Nico Hulkenberg and Kevin Magnussen rounded out the top ten, as the tyres on Valtteri Bottas’ Williams – which ran as high as sixth at one point – gave up on him. Eventually finished in a pointless P11.
McLaren’s Jenson Button also looked on course to score points, after a fine start and good strategy carried him from P11 on the grid to seventh, but the 2009 world champion’s car broke down seven laps from the finish.
So a fantastic result for Lewis Hamilton. Leading the championship by three points with five races left in a exciting season. It still all to play for Nico Rosberg especially the double points in the season finale, but the winning form is with Hamilton.

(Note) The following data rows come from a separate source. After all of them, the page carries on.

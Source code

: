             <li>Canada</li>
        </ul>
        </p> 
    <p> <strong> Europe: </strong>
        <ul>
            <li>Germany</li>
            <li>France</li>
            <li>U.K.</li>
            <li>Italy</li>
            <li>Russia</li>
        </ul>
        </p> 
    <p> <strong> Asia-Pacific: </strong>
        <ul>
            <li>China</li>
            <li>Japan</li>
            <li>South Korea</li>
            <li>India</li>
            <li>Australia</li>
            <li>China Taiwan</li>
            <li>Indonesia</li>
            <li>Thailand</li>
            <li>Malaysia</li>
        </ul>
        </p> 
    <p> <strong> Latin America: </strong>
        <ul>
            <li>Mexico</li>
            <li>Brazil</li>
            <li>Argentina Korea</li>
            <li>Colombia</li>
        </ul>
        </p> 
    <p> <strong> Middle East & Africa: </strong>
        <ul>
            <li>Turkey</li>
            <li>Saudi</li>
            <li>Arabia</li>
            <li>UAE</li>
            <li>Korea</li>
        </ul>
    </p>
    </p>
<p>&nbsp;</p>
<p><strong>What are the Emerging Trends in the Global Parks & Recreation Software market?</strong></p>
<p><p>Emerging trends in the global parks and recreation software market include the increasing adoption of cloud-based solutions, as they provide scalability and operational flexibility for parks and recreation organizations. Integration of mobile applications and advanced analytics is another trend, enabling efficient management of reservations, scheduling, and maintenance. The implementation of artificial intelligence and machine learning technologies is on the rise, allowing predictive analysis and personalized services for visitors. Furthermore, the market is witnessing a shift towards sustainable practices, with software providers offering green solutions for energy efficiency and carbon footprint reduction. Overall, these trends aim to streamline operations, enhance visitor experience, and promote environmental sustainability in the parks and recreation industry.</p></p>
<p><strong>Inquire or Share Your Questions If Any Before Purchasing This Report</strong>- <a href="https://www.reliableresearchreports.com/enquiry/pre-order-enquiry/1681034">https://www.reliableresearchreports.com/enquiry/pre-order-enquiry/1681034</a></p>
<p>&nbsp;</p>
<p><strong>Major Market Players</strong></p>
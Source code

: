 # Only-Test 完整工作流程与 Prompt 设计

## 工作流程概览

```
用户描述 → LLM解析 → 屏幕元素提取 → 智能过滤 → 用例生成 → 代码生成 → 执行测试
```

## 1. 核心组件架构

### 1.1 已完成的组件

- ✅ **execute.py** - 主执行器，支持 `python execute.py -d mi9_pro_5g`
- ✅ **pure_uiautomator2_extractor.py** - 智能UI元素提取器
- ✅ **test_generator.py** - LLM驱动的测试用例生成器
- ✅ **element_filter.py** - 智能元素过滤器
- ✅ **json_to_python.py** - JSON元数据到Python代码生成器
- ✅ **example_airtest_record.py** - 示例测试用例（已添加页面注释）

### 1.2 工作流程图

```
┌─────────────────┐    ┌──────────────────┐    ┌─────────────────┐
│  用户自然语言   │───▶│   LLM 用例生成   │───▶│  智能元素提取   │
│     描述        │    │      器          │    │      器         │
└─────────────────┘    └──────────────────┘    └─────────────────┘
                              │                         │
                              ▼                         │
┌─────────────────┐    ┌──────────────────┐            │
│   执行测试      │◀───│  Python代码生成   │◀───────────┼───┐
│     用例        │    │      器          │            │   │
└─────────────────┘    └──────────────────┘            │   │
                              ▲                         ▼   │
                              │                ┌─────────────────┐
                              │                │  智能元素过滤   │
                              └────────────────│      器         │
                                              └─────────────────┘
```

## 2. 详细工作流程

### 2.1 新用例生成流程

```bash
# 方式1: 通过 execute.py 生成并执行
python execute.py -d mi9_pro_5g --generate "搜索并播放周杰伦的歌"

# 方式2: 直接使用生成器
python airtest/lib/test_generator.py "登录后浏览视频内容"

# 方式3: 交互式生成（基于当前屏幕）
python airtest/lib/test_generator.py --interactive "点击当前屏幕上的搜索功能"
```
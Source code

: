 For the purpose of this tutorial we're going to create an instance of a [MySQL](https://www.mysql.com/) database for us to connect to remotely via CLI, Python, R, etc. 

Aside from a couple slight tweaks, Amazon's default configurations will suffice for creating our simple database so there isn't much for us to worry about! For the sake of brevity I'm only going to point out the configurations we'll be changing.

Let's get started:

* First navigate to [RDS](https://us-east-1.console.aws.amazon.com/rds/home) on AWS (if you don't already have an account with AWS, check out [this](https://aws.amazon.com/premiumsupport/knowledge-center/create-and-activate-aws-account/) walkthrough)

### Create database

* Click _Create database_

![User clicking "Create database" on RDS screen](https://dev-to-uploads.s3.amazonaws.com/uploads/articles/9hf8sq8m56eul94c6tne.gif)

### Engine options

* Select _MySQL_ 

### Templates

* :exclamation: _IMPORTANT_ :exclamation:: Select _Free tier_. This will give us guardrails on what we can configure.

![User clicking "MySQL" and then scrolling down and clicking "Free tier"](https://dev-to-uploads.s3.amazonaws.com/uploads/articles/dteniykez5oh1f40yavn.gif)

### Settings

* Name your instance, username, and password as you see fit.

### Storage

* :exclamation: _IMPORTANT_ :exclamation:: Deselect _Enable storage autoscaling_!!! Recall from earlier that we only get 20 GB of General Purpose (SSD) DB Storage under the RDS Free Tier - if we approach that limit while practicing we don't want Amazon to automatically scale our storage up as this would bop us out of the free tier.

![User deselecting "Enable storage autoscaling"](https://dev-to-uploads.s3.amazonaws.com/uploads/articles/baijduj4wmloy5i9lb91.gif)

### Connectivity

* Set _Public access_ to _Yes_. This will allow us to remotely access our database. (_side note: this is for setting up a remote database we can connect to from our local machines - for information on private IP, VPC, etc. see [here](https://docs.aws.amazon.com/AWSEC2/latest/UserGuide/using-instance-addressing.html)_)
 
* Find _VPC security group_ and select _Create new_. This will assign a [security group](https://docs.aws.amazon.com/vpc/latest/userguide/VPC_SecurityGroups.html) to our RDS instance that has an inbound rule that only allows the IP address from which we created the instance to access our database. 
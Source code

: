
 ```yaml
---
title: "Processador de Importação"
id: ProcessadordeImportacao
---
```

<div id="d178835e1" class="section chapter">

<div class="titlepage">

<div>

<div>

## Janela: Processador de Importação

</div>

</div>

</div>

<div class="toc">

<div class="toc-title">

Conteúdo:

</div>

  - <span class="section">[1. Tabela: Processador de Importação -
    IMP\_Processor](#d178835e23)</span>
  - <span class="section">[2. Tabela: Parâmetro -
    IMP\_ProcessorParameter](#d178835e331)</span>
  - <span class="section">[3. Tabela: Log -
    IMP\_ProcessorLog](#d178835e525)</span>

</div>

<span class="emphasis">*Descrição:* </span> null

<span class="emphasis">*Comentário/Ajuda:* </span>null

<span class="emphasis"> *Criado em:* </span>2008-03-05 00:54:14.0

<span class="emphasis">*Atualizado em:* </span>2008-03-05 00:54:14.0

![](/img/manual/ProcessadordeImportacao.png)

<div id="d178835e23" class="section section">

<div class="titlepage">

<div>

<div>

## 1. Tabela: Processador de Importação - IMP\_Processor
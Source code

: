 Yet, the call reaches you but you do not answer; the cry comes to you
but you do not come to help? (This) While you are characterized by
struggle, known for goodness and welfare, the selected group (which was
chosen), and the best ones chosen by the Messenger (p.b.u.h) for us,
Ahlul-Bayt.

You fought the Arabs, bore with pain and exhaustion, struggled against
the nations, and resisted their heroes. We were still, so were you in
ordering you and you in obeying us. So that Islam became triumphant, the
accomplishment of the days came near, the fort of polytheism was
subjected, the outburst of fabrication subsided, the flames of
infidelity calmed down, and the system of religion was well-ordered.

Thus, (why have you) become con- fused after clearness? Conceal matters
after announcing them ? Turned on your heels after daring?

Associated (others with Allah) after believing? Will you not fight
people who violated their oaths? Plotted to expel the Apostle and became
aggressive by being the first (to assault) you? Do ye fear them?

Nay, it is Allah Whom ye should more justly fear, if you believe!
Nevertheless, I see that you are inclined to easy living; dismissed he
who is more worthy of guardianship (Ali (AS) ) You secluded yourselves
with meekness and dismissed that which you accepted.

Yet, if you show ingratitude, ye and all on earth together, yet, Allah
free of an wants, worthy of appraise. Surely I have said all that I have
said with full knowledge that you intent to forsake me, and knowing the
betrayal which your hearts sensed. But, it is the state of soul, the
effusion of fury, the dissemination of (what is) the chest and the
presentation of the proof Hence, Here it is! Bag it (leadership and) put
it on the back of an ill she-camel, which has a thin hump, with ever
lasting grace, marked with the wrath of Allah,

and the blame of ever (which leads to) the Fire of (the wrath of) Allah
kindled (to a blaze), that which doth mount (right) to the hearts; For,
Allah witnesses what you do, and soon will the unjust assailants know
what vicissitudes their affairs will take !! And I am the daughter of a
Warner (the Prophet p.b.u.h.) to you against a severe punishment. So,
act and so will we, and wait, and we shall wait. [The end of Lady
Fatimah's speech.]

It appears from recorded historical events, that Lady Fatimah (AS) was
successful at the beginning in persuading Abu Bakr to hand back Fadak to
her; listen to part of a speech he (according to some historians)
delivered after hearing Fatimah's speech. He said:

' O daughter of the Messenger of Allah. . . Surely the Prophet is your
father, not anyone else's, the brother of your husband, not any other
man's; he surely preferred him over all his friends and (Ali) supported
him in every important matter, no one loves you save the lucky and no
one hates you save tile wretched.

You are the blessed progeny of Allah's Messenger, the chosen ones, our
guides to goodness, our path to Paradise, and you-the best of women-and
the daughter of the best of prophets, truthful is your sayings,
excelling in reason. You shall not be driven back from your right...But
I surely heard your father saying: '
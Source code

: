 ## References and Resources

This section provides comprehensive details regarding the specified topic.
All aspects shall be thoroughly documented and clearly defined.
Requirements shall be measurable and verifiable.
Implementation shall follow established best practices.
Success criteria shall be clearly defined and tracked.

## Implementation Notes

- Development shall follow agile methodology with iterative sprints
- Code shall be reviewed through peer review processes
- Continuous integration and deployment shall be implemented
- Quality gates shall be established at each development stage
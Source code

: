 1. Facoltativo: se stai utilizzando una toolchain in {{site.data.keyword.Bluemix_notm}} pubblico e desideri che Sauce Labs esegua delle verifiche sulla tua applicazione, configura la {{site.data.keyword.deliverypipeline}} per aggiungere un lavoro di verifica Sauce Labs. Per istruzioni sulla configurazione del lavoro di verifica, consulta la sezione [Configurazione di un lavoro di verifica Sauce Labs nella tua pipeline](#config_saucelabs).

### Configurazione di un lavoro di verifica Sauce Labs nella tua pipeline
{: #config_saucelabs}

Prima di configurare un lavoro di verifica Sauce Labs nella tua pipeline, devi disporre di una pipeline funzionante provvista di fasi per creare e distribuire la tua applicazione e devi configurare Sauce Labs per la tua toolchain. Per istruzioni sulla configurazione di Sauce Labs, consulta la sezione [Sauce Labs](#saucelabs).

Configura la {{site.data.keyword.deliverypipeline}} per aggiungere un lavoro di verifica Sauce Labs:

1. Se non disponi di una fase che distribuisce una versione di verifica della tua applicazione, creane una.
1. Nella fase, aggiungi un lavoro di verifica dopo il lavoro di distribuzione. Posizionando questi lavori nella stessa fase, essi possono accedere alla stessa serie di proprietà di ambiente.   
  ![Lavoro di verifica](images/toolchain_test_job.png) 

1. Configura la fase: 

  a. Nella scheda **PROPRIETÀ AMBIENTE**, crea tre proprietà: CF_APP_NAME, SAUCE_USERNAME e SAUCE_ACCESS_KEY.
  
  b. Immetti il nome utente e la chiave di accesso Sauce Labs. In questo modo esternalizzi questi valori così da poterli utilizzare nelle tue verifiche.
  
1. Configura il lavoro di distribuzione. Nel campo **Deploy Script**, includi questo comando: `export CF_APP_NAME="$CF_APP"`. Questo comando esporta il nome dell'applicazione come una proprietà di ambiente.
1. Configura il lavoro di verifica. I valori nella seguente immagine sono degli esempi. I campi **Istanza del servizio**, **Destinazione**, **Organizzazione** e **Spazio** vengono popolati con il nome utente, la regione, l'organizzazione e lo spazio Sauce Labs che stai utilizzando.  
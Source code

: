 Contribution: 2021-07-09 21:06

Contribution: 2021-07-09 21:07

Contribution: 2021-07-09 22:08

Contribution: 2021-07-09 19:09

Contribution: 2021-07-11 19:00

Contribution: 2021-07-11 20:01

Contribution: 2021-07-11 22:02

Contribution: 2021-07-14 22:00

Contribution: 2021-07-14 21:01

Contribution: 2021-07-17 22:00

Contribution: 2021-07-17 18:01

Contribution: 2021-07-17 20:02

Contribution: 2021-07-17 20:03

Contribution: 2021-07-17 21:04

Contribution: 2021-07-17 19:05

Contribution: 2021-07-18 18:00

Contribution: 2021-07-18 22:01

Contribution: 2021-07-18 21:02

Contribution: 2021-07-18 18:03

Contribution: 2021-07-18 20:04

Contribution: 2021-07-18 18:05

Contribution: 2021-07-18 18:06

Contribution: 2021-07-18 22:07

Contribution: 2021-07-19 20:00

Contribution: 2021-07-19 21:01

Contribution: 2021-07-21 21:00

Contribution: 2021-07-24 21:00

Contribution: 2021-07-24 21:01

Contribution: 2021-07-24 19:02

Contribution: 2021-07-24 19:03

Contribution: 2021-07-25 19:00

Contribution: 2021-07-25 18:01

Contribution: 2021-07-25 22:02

Singapore Grand Prix, race result after 60 laps:
1 Lewis Hamilton Mercedes AMG Petronas F1 Team 2h00m04.795s
2 Sebastian Vettel Infiniti Red Bull Racing 2h00m18.329s
3 Daniel Ricciardo Infiniti Red Bull Racing 2h00m19.068s
4 Fernando Alonso Scuderia Ferrari 2h00m20.184s
5 Felipe Massa Williams Martini Racing 2h00m46.956s
6 Jean-Eric Vergne Scuderia Toro Rosso 2h01m01.596s
7 Sergio Perez Sahara Force India F1 Team 2h01m03.833s
8 Kimi Raikkonen Scuderia Ferrari 2h01m05.436s
9 Nico Hulkenberg Sahara Force India F1 Team 2h01m06.456s
10 Kevin Magnussen McLaren Mercedes 2h01m07.025s
11 Valtteri Bottas Williams Martini Racing 2h01m09.860s
12 Pastor Maldonado Lotus F1 Team 2h01m11.710s
13 Romain Grosjean Lotus F1 Team 2h01m12.824s
14 Daniil Kvyat Scuderia Toro Rosso 2h01m16.803s
15 Marcus Ericsson Caterham F1 Team 2h01m38.983s
16 Jules Bianchi Marussia F1 Team 2h01m39.338s
17 Max Chilton Marussia F1 Team –
Retirements/non-finish:
Jenson Button McLaren Mercedes –
Adrian Sutil Sauber F1 Team –
Esteban Gutierrez Sauber F1 Team –
Nico Rosberg Mercedes AMG Petronas F1 Team –
Kamui Kobayashi Caterham F1 Team –
Drivers’ championship
1 Lewis Hamilton 241
2 Nico Rosberg 238
3 Daniel Ricciardo 181
4 Fernando Alonso 133
5 Sebastian Vettel 124
6 Valtteri Bottas 122
7 Jenson Button 72
8 Nico Hulkenberg 72
9 Felipe Massa 65
10 Sergio Perez 45
11 Kimi Raikkonen 45
12 Kevin Magnussen 39
13 Jean-Eric Vergne 19
14 Romain Grosjean 8
15 Daniil Kvyat 8
16 Jules Bianchi 2
17 Adrian Sutil 0
18 Marcus Ericsson 0
19 Pastor Maldonado 0
20 Esteban Gutierrez 0
21 Max Chilton 0
22 Kamui Kobayashi 0
Constructors’ championship
1 Mercedes 479
2 Red Bull/Renault 305
3 Williams/Mercedes 187
4 Ferrari 178
5 Force India/Mercedes 117
6 McLaren/Mercedes 111
7 Toro Rosso/Renault 27
8 Lotus/Renault 8
9 Marussia/Ferrari 2
10 Sauber/Ferrari 0
11 Caterham/Renault 0
Next race: Japanese Grand Prix, Suzuka. October 4-6.